MiniMax M3 brings a 1M-token context window, frontier coding scores, and native multimodality to Claude Code. Updated template, benchmarks vs Opus 4.7, and pricing.

hmziqrs
hmziqrs @hmziqrs

MiniMax M3 for Claude Code: 1M Context, Benchmarks, Pricing

0:00 / 0:00

MiniMax released M3 yesterday. The short version: 1M-token context window, frontier coding scores, native image and video input, toggleable thinking. The claude-multi minimax template now uses it. Existing instances can sync with claude-multi doctor fix.

The longer version is worth reading. M3 clears Opus 4.7 on three benchmarks and costs about 1/30th the price. It is also the first open-weight model to ship with a 1M context window, frontier-level coding, and native multimodality all at once.
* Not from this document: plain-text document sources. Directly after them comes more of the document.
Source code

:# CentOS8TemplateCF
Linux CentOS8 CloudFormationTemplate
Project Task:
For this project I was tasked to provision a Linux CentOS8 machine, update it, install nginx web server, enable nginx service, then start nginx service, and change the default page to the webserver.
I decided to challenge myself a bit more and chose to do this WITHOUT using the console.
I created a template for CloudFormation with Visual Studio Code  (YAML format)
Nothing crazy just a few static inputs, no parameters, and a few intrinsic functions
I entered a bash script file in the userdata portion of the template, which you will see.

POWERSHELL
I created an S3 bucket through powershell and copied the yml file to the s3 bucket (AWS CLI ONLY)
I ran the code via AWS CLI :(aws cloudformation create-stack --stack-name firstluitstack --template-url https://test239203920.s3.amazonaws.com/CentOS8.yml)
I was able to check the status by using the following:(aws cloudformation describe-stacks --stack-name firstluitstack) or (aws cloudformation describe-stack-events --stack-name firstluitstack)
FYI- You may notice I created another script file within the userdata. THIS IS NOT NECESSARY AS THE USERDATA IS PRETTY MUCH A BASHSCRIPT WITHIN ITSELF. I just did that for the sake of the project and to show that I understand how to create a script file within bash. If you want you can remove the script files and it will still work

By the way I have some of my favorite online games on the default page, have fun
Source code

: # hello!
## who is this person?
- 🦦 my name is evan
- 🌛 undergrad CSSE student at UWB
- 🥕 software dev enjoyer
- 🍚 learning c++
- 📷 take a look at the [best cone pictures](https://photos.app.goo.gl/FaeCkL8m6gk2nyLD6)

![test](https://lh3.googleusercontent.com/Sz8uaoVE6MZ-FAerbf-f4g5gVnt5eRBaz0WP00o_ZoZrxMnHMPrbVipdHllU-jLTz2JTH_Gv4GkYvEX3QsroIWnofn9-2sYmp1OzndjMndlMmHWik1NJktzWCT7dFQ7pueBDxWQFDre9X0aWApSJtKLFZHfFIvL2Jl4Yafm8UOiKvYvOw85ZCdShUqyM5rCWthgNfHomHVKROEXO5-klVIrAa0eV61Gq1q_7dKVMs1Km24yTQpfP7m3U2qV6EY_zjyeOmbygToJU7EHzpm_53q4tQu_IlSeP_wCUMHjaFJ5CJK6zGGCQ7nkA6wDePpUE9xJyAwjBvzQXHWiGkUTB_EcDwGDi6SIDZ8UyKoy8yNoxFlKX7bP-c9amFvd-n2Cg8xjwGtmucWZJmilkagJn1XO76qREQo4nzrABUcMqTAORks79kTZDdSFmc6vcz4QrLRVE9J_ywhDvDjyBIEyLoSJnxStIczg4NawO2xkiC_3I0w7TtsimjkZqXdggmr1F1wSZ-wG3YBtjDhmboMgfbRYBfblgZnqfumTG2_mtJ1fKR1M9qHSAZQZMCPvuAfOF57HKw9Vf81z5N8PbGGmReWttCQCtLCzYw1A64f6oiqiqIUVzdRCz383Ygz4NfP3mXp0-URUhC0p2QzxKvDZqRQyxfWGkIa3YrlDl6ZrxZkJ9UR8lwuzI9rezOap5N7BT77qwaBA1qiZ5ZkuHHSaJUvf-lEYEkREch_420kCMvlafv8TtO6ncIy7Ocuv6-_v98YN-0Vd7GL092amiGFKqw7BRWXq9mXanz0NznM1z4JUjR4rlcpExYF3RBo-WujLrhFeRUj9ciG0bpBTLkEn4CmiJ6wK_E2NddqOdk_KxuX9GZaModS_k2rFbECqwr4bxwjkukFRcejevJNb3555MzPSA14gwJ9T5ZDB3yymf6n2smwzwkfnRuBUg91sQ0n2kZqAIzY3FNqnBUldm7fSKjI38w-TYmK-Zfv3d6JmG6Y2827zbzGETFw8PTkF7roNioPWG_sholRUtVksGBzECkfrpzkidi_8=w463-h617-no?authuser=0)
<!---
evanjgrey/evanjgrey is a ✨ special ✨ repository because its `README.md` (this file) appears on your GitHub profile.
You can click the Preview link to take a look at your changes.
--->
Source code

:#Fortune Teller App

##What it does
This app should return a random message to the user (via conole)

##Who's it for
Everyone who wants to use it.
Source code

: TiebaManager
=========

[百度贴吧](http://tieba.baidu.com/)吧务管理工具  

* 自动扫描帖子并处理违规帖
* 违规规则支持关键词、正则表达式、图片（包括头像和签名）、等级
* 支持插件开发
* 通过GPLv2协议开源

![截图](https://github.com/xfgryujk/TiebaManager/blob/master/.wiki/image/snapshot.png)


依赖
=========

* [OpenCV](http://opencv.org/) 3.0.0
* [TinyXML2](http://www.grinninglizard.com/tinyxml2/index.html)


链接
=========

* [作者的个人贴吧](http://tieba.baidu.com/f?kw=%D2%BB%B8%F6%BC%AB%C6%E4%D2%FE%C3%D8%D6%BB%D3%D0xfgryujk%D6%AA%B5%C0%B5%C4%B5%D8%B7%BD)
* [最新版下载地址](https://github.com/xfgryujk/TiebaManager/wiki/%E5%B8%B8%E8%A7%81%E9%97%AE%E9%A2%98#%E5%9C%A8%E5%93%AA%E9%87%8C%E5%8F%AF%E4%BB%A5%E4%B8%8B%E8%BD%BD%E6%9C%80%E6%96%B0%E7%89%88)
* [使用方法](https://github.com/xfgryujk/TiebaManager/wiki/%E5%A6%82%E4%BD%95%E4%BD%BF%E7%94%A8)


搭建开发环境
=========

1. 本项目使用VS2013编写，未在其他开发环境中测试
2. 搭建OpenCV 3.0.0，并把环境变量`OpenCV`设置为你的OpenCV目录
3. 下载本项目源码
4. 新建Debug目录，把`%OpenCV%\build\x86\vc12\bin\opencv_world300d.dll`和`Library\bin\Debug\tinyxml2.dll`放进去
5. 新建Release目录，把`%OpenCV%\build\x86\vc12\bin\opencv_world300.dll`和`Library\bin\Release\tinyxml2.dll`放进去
What changed in the template

The model names in the minimax template went from MiniMax-M2.7 to MiniMax-M3 across all model slots (opus, sonnet, haiku, small/fast). If you created a MiniMax instance before this update, running claude-multi doctor fix will sync the new template automatically (how template sync works). Three things are different this time:

No more auto-compaction override. M2.7 had a 128K context window. Claude Code assumes 200K for unrecognized models, which meant auto-compaction never fired and context would fill to 100% before crashing. M3 has a 1M context window. The override is gone.

Output tokens up to 512K. M2.7 capped at 64K. M3 supports up to 512K output tokens, which matters for the long-horizon agentic tasks the model is built for.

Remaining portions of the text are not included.